- EXERCISE REQUIREMENTS -
For the word "Характеристические", find each line in the entries where it occurs and copy that line.

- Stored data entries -
******************************
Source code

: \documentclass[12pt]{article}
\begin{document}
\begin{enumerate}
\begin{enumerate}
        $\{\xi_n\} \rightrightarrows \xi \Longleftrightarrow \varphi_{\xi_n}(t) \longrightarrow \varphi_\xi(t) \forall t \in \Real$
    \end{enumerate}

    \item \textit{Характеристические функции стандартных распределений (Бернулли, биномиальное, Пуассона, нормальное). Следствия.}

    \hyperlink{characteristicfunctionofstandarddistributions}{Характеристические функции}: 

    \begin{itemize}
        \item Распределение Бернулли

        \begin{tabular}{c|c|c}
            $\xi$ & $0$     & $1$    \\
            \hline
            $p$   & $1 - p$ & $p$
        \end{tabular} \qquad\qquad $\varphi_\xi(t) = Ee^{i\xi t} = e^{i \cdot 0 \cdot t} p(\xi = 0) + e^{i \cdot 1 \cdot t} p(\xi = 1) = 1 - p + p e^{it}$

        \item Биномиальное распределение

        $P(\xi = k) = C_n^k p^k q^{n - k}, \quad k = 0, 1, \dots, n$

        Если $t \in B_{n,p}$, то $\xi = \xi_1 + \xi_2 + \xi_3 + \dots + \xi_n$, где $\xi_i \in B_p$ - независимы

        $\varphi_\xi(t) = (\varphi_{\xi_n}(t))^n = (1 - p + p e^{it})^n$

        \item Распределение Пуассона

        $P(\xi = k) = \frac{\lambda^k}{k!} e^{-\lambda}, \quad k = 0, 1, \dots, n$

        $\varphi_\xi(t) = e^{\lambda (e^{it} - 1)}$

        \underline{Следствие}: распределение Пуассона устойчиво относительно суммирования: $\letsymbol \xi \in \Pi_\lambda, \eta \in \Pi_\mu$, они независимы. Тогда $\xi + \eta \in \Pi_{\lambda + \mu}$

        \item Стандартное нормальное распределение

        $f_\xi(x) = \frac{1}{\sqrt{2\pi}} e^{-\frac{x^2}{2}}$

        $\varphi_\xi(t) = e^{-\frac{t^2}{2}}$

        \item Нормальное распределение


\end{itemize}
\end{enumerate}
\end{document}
******************************
- WRITTEN REPLY -
    \item \textit{Характеристические функции стандартных распределений (Бернулли, биномиальное, Пуассона, нормальное). Следствия.}
    \hyperlink{characteristicfunctionofstandarddistributions}{Характеристические функции}: 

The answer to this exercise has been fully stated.